§ **Task statement**: Below are some records. Pull every line that contains the word "sqrt".

§ **Task material**:
#####

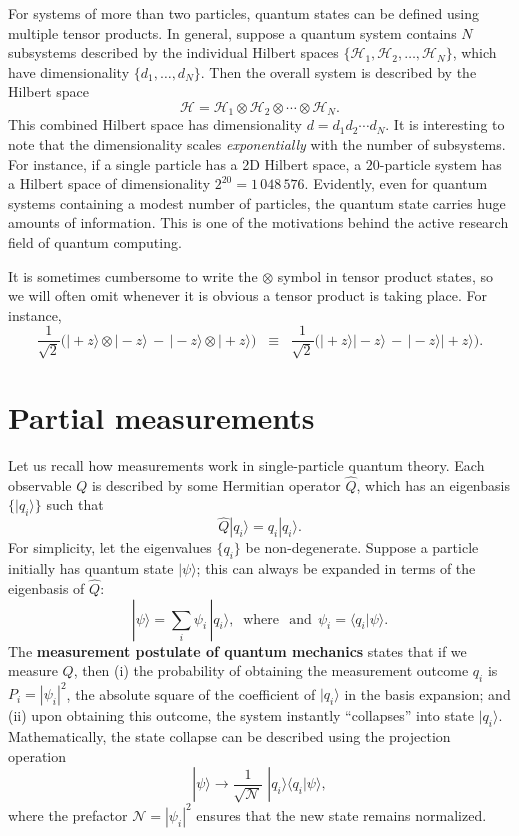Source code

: \documentclass[pra,12pt]{revtex4}
\begin{document}
For systems of more than two particles, quantum states can be defined
using multiple tensor products.  In general, suppose a quantum system
contains $N$ subsystems described by the individual Hilbert spaces
$\{\mathscr{H}_1, \mathscr{H}_2, \dots, \mathscr{H}_N\}$, which have
dimensionality $\{d_1, \dots, d_N\}$.  Then the overall system is
described by the Hilbert space
$$\mathscr{H} = \mathscr{H}_1 \otimes \mathscr{H}_2 \otimes \cdots
\otimes \mathscr{H}_N.$$
This combined Hilbert space has dimensionality $d = d_1 d_2\cdots
d_N$.  It is interesting to note that the dimensionality scales
\textit{exponentially} with the number of subsystems.  For instance,
if a single particle has a 2D Hilbert space, a $20$-particle system
has a Hilbert space of dimensionality $2^{20} =1\,048\,576$.
Evidently, even for quantum systems containing a modest number of
particles, the quantum state carries huge amounts of information.
This is one of the motivations behind the active research field of
quantum computing.

It is sometimes cumbersome to write the $\otimes$ symbol in tensor
product states, so we will often omit whenever it is obvious a tensor
product is taking place.  For instance,
$$\frac{1}{\sqrt{2}} \Big(|\!+\!z\rangle\otimes|\!-\!z\rangle \,-\, |\!-\!z\rangle\otimes|\!+\!z\rangle\Big) \;\;\equiv \;\; \frac{1}{\sqrt{2}} \Big(|\!+\!z\rangle|\!-\!z\rangle \,-\, |\!-\!z\rangle|\!+\!z\rangle\Big).$$


\section{Partial measurements}
\label{sec:partialmeasurements}

Let us recall how measurements work in single-particle quantum theory.
Each observable $Q$ is described by some Hermitian operator $\hat{Q}$,
which has an eigenbasis $\{|q_i\rangle\}$ such that
$$\hat{Q}|q_i\rangle = q_i |q_i\rangle.$$
For simplicity, let the eigenvalues $\{q_i\}$ be non-degenerate.
Suppose a particle initially has quantum state $|\psi\rangle$; this
can always be expanded in terms of the eigenbasis of $\hat{Q}$:
$$|\psi\rangle = \sum_i \psi_i\, |q_i\rangle, \;\;\mathrm{where}\;\;\,\textrm{and}\;\, \psi_i = \langle q_i|\psi\rangle.$$
The \textbf{measurement postulate of quantum mechanics} states that if
we measure $Q$, then (i) the probability of obtaining the measurement
outcome $q_i$ is $P_i = |\psi_i|^2$, the absolute square of the
coefficient of $|q_i\rangle$ in the basis expansion; and (ii) upon
obtaining this outcome, the system instantly ``collapses'' into state
$|q_i\rangle$.  Mathematically, the state collapse can be described
using the projection operation
$$|\psi\rangle \longrightarrow \frac{1}{\sqrt{\mathcal{N}}}\; |q_i\rangle\langle q_i|\psi\rangle,$$
where the prefactor $\mathcal{N} = |\psi_i|^2$ ensures that the new
state remains normalized.
\end{document}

#####

§ **Result of the task**:
$$\frac{1}{\sqrt{2}} \Big(|\!+\!z\rangle\otimes|\!-\!z\rangle \,-\, |\!-\!z\rangle\otimes|\!+\!z\rangle\Big) \;\;\equiv \;\; \frac{1}{\sqrt{2}} \Big(|\!+\!z\rangle|\!-\!z\rangle \,-\, |\!-\!z\rangle|\!+\!z\rangle\Big).$$
$$|\psi\rangle \longrightarrow \frac{1}{\sqrt{\mathcal{N}}}\; |q_i\rangle\langle q_i|\psi\rangle,$$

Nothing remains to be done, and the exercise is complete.